Segment Start: RECORDS FOR THE EXERCISE

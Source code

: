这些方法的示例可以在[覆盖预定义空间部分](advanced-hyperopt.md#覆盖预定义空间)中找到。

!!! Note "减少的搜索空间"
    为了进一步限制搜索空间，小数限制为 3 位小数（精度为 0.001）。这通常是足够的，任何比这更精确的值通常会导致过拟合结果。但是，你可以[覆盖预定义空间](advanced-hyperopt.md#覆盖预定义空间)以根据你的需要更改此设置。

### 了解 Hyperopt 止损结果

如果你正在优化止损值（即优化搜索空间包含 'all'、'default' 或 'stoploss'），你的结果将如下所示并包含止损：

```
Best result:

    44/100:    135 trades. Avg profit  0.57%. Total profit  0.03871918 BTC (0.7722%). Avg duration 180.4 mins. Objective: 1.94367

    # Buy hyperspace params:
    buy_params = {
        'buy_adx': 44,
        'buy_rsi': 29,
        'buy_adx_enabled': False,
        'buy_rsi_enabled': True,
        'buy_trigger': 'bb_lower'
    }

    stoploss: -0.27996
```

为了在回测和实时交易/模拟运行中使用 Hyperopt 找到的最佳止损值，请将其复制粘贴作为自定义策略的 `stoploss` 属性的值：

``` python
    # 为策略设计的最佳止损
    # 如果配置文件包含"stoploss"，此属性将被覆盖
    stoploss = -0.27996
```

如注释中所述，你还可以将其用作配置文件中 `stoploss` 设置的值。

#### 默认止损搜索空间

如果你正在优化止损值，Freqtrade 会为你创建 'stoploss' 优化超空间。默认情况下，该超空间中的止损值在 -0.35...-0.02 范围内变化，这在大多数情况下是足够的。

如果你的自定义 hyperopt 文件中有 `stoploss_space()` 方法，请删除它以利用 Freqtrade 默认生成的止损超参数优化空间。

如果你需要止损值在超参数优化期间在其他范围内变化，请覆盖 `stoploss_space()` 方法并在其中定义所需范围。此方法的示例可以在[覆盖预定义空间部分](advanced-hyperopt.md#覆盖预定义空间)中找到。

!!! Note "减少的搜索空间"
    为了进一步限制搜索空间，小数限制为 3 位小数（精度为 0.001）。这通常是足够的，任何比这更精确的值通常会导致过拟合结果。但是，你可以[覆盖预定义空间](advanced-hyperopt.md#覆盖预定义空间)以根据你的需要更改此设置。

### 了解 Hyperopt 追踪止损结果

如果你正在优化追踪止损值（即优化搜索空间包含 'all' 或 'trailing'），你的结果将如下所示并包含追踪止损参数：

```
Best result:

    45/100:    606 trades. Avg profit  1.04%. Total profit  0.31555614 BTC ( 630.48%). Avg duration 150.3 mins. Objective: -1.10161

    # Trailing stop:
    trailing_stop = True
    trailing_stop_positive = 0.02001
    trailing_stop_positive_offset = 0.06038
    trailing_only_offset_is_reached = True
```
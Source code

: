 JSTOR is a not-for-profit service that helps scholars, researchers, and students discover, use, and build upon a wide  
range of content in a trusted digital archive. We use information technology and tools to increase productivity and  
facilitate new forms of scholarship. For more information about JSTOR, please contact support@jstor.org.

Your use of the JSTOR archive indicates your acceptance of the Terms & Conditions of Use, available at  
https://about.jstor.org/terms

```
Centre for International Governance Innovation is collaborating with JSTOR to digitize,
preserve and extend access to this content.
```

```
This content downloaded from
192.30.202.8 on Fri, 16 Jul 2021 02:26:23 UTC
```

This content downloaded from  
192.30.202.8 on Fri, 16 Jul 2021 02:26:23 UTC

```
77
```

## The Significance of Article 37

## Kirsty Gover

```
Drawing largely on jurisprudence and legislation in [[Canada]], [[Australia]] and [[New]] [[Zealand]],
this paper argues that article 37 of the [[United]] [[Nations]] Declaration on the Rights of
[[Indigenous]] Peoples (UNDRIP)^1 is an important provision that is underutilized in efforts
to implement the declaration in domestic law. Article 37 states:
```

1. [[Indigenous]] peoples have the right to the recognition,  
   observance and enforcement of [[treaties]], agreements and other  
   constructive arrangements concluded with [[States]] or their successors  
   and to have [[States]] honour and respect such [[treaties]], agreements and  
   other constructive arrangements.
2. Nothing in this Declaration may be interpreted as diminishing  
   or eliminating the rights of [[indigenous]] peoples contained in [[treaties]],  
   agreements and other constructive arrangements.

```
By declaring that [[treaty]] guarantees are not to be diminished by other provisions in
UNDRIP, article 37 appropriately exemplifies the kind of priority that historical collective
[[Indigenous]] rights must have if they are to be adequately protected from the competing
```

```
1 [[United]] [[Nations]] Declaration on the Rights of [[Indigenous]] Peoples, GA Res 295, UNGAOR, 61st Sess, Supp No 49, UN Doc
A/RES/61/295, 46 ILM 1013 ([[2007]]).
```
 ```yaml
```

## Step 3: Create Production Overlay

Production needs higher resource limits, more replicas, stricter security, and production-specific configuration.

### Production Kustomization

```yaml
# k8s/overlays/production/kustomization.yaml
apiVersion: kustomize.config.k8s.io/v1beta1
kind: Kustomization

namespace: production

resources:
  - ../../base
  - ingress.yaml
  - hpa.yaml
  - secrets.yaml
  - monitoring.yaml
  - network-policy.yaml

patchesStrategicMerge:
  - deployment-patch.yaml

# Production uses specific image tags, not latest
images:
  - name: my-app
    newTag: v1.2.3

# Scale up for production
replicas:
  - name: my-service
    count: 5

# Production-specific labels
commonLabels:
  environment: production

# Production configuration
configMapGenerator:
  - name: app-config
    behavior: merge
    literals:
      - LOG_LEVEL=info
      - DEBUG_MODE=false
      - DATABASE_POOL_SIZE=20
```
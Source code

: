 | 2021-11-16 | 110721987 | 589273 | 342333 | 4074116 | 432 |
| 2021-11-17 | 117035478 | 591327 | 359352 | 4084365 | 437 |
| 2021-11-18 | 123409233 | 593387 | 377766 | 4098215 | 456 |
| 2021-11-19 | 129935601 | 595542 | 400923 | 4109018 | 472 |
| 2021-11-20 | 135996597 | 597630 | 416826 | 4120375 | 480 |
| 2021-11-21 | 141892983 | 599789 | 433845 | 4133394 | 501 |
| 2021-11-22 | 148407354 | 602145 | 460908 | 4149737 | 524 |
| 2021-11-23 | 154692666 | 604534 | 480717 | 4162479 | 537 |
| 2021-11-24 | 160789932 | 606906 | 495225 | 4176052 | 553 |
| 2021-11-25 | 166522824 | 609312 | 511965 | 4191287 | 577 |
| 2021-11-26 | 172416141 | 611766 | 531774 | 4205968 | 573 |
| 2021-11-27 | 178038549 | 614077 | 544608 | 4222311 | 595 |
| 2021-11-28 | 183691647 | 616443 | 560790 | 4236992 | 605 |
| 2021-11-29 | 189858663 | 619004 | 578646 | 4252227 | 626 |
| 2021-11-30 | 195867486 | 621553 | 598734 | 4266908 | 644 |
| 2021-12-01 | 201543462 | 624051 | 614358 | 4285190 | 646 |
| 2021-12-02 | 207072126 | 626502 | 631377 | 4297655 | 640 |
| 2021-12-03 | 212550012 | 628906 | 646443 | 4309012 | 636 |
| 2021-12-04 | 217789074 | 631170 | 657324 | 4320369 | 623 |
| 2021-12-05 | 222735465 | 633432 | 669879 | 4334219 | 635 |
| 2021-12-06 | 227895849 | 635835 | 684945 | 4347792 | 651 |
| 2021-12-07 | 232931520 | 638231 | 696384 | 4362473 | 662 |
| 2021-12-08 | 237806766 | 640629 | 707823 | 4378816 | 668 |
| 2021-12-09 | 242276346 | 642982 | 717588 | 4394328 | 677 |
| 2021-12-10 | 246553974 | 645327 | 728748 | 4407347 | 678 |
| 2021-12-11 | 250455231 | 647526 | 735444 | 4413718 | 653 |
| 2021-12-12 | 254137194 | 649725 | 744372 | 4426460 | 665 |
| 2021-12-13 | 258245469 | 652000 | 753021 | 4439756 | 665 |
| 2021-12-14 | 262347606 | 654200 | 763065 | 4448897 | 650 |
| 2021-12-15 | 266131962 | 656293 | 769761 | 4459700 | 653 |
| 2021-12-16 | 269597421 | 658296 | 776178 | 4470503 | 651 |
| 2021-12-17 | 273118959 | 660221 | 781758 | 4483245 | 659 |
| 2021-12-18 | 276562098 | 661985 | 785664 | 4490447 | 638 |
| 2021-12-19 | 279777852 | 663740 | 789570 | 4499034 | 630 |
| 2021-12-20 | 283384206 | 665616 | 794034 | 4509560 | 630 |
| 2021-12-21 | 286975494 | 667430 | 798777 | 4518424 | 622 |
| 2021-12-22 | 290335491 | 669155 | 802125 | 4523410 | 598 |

Segment End: RECORDS FOR THE EXERCISE

* _EXERCISE OBJECTIVE_
Going through the listing above, copy out every line that has the string "profit".

* _WRITTEN RESPONSE_
    44/100:    135 trades. Avg profit  0.57%. Total profit  0.03871918 BTC (0.7722%). Avg duration 180.4 mins. Objective: 1.94367
    45/100:    606 trades. Avg profit  1.04%. Total profit  0.31555614 BTC ( 630.48%). Avg duration 150.3 mins. Objective: -1.10161
: JSTOR is a not-for-profit service that helps scholars, researchers, and students discover, use, and build upon a wide  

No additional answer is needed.